何かで見聞きした、ドライブマジックなるものは本物だった。
また恥ずかしくなった私はそっと視線を外した。
恥ずかしいながらもやっぱり隣が見たくてうずうずする。
それと同時に再び自分の身だしなみが気になりだして、髪型は大丈夫だろうか、服装はおかしくはないだろうか、化粧は濃すぎないだろうか、とあからさまに確認できないことも相まってぐるぐると目的地に着くまで考えてしまった。
着いたのは海の近くにある海鮮丼店だった。
丁度食事時なこともあり、店内は混雑している。
丁度来店客が帰ったところだったのか、運よくすぐに席に通されて座ることができた。
店員に一つずつメニュー票を渡されたけれど、時間をあまりかけたくなくて、本日のおすすめと書かれたメニュー票のうちの一つを選ぶ。

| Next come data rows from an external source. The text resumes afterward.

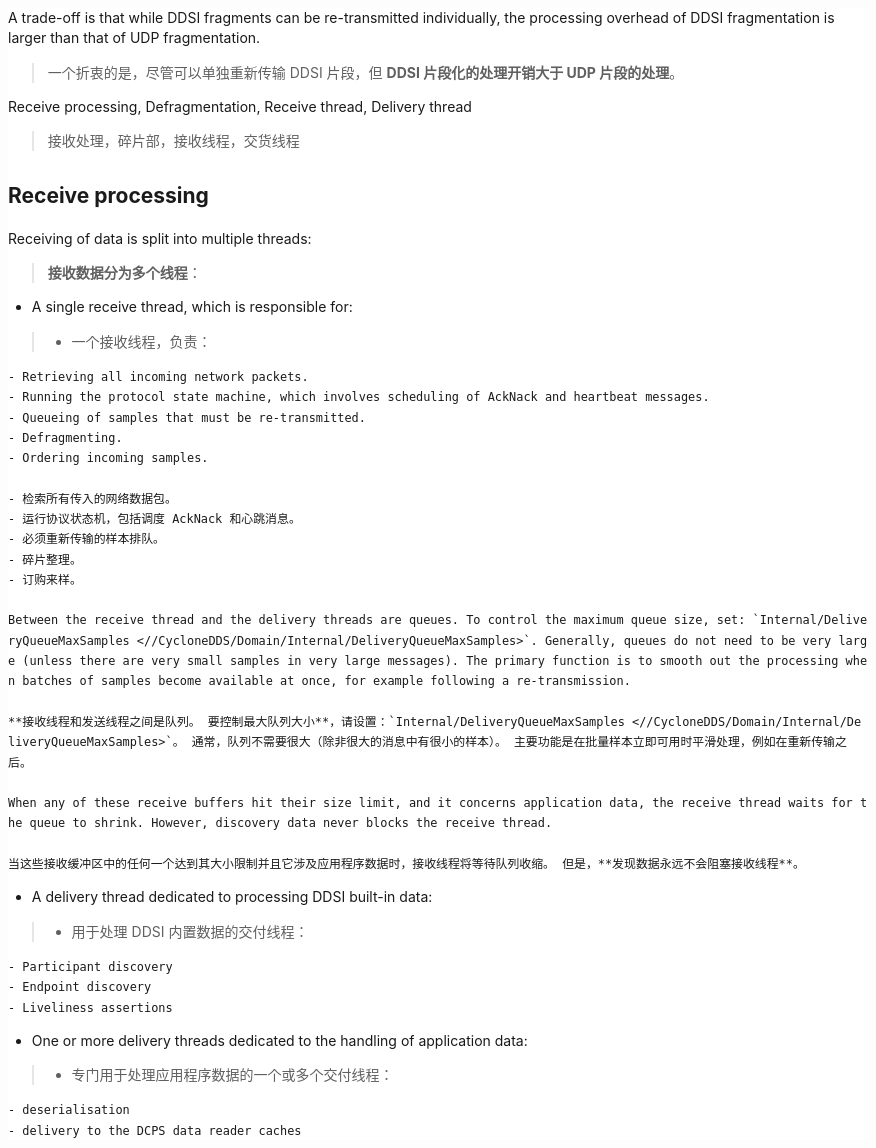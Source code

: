 A trade-off is that while DDSI fragments can be re-transmitted individually, the processing overhead of DDSI fragmentation is larger than that of UDP fragmentation.

> 一个折衷的是，尽管可以单独重新传输 DDSI 片段，但 **DDSI 片段化的处理开销大于 UDP 片段的处理**。

Receive processing, Defragmentation, Receive thread, Delivery thread

> 接收处理，碎片部，接收线程，交货线程

## Receive processing

Receiving of data is split into multiple threads:

> **接收数据分为多个线程**：

- A single receive thread, which is responsible for:

> - 一个接收线程，负责：

    - Retrieving all incoming network packets.
    - Running the protocol state machine, which involves scheduling of AckNack and heartbeat messages.
    - Queueing of samples that must be re-transmitted.
    - Defragmenting.
    - Ordering incoming samples.

    - 检索所有传入的网络数据包。
    - 运行协议状态机，包括调度 AckNack 和心跳消息。
    - 必须重新传输的样本排队。
    - 碎片整理。
    - 订购来样。

    Between the receive thread and the delivery threads are queues. To control the maximum queue size, set: `Internal/DeliveryQueueMaxSamples <//CycloneDDS/Domain/Internal/DeliveryQueueMaxSamples>`. Generally, queues do not need to be very large (unless there are very small samples in very large messages). The primary function is to smooth out the processing when batches of samples become available at once, for example following a re-transmission.

    **接收线程和发送线程之间是队列。 要控制最大队列大小**，请设置：`Internal/DeliveryQueueMaxSamples <//CycloneDDS/Domain/Internal/DeliveryQueueMaxSamples>`。 通常，队列不需要很大（除非很大的消息中有很小的样本）。 主要功能是在批量样本立即可用时平滑处理，例如在重新传输之后。

    When any of these receive buffers hit their size limit, and it concerns application data, the receive thread waits for the queue to shrink. However, discovery data never blocks the receive thread.

    当这些接收缓冲区中的任何一个达到其大小限制并且它涉及应用程序数据时，接收线程将等待队列收缩。 但是，**发现数据永远不会阻塞接收线程**。

- A delivery thread dedicated to processing DDSI built-in data:

> - 用于处理 DDSI 内置数据的交付线程：

    - Participant discovery
    - Endpoint discovery
    - Liveliness assertions

- One or more delivery threads dedicated to the handling of application data:

> - 专门用于处理应用程序数据的一个或多个交付线程：

    - deserialisation
    - delivery to the DCPS data reader caches
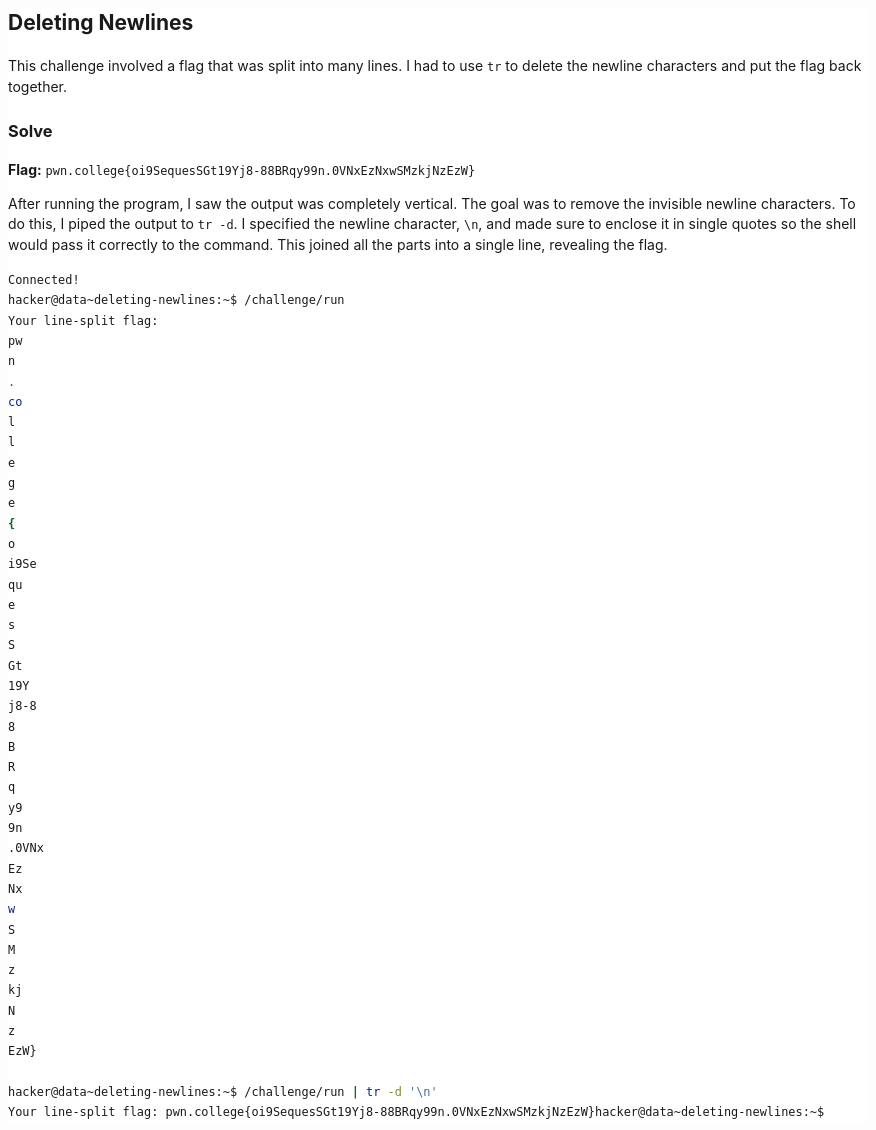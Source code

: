 ## Deleting Newlines
This challenge involved a flag that was split into many lines. I had to use `tr` to delete the newline characters and put the flag back together.

### Solve
**Flag:** `pwn.college{oi9SequesSGt19Yj8-88BRqy99n.0VNxEzNxwSMzkjNzEzW}`

After running the program, I saw the output was completely vertical. The goal was to remove the invisible newline characters. To do this, I piped the output to `tr -d`. I specified the newline character, `\n`, and made sure to enclose it in single quotes so the shell would pass it correctly to the command. This joined all the parts into a single line, revealing the flag.

```bash
Connected!
hacker@data~deleting-newlines:~$ /challenge/run
Your line-split flag:
pw
n
.
co
l
l
e
g
e
{
o
i9Se
qu
e
s
S
Gt
19Y
j8-8
8
B
R
q
y9
9n
.0VNx
Ez
Nx
w
S
M
z
kj
N
z
EzW}

hacker@data~deleting-newlines:~$ /challenge/run | tr -d '\n'
Your line-split flag: pwn.college{oi9SequesSGt19Yj8-88BRqy99n.0VNxEzNxwSMzkjNzEzW}hacker@data~deleting-newlines:~$

```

慎もおすすめメニューの内の一つを選んですぐに注文した。
少しして運ばれてきた海鮮丼たちは、スイーツとはまた違う輝きを放っていた。
新鮮な海産物たちがきらきらとして、本当に宝石のよう。
味のほうも絶品で、丼の中身はみるみると減っていく。
慎も方を見ると、もう残り三分の一程度になっていた。
お店ではいつもサンドウィッチばかり食べているし、そもそも仕事中に特定のお客様をまじまじ観察することは無いので、食べるスピードが早いことを初めて知る。
それとも大抵の男の人はみんなそうなの?
父もそれなりに食べるのが早い気がする。
「本当に僕の行きたいところでいいのかな?」
一足先に食べ終わって箸を置いた彼は、確かめるように私の顔を覗き見る。
私はまだ食べ途中なので正面からそうみられると、少し恥ずかしい。
「うん。あまり遠出とかってしないからいい場所とかよく知らないし。むしろありがたいです」
「そっか、ならよかった。じゃあこの後早速向かうから楽しみにしてて」
そう言った彼は少し安堵したように笑った。
柔らかい表情に、年上なのにちょっぴり可愛いなんて思ってしまう。
食べるのはゆっくりでいいから、と最後に付け足してくれたけれど、やっぱり待たせるのは少し気になっていつもよりは若干早めに食べ終えた。
店内が入って来た時と変わらずに混雑していたのもあり、食休みもなく完食後すぐに店を出た。